Before January 2011, most testimony for divorce cases was taken in writing and presented to the court, saving time and money for both parties. After the passage of the new law, Assembly Bill 939, however, both parties were required to appear in court and give oral testimony, a move that costs litigants thousands of extra dollars in attorney’s fees, not to mention missed work and other inconveniences.
This change also caused huge backlogs in California’s already clogged court systems. Now, it can be months before a divorce case can be heard.
Assembly Bill 1050 also amended the Family Code to require the court to allow children over 14 to address the proceedings when child custody and support is involved. While this may be a benefit to some parents seeking custody, it further backlogs the court system and makes it harder to schedule hearings on important issues.

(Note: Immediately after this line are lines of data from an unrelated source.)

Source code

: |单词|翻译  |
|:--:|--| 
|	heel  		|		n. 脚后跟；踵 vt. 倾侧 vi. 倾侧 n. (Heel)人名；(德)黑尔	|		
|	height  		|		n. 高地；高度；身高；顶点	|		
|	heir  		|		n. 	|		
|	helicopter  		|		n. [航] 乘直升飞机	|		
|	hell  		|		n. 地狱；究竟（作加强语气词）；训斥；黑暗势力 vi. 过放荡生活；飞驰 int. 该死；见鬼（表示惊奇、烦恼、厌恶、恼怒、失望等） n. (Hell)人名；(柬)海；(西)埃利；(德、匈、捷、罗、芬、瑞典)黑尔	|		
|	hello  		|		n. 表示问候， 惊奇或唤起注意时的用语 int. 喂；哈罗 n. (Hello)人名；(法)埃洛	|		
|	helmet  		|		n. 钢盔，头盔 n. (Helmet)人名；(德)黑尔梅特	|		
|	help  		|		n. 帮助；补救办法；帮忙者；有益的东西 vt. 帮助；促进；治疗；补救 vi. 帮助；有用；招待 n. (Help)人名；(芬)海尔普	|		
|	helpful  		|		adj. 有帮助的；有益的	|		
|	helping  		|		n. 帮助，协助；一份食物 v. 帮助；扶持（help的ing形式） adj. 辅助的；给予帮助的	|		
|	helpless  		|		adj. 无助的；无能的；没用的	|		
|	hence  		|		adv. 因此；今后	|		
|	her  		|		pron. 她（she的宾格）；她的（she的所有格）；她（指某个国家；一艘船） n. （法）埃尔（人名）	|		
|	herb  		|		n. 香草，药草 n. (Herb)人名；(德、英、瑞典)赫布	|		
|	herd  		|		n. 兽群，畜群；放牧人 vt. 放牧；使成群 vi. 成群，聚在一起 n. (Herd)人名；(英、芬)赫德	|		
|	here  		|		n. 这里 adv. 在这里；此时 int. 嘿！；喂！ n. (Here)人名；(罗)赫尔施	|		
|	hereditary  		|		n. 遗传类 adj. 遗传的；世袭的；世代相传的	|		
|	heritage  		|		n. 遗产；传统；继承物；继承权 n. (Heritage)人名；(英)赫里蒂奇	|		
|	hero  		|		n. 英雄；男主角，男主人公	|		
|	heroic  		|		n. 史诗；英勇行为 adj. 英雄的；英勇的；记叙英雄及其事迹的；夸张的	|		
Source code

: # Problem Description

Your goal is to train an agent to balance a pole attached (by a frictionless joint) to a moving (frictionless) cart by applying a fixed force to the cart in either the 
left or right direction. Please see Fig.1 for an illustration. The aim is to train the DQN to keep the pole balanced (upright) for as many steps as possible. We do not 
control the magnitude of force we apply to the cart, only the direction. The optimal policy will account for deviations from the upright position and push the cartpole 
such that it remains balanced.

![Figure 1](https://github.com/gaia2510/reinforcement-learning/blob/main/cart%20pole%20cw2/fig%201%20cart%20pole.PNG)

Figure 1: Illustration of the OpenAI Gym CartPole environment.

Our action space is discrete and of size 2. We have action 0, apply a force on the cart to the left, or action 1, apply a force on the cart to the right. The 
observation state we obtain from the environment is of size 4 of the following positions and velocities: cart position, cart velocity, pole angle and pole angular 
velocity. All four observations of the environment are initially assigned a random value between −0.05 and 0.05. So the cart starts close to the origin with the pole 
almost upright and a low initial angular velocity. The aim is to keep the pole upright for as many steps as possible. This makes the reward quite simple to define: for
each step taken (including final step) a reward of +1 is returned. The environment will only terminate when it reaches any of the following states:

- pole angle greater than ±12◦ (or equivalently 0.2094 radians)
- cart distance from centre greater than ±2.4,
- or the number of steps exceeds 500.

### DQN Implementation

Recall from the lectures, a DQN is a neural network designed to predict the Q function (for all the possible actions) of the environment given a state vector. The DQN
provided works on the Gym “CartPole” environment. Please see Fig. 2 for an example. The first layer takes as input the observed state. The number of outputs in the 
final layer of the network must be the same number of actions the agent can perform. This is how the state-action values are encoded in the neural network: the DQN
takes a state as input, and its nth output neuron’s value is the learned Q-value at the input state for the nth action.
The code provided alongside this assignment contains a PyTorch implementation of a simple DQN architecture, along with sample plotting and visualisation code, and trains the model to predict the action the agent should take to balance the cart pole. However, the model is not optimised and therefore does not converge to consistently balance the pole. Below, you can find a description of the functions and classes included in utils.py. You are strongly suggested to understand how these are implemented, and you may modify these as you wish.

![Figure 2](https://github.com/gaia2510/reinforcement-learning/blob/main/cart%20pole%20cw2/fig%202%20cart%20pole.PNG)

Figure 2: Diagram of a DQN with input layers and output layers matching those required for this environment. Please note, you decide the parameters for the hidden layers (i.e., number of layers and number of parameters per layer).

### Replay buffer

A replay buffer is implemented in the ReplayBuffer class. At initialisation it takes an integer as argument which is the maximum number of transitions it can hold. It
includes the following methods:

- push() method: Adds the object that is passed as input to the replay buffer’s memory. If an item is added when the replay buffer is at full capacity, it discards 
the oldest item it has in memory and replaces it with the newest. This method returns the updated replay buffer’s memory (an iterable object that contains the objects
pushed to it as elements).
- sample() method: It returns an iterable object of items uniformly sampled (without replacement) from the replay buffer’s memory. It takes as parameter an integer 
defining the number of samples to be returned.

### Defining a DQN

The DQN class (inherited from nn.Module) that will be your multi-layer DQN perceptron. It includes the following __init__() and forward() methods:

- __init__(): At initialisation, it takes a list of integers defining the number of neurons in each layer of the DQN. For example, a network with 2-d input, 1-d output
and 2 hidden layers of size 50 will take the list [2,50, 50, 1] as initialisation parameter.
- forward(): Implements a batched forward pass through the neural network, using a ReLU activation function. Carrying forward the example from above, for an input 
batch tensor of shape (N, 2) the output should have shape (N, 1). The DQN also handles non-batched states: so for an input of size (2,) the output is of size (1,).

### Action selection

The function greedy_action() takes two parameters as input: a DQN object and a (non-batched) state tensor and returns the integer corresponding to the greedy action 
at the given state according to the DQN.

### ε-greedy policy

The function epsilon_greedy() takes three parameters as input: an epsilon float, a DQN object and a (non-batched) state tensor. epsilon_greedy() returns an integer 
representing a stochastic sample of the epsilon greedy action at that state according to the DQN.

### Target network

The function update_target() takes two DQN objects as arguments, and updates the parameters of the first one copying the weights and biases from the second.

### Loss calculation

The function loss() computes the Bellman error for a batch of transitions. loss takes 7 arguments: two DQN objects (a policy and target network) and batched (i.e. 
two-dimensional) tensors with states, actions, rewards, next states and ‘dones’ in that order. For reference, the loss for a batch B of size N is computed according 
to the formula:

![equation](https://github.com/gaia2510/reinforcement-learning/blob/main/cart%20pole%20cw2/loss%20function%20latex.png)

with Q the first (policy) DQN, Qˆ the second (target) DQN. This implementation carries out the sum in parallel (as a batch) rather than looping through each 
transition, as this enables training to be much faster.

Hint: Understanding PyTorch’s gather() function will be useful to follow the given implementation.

What Should I Do to Speed Up My Divorce?
The Golden Rule when dealing with divorce is to do it as quickly and efficiently as possible. While emotional responses are understandable, treating the divorce as more of a business dissolution often helps to keep things in perspective.
One side benefit of the two new divorce laws is that it has made it more costly and more time-consuming to play out a divorce drama in court. Theoretically, more divorce candidates will be willing to seek mediation or arbitration before turning to the court systems to settle their differences.
Of course, this does not help if you are a husband and father whose soon-to-be ex-wife wants to take you to court and does not mind how much she spends to do so. It is crucial that you seek competent, professional legal advice if you are faced with a divorce in California, especially if you are a father with children.
Talk to an attorney about your rights as a father and how you can speed up the divorce process for the benefit of yourself and your family. Working out your differences amicably may be hard, but in the long run it is usually worthwhile.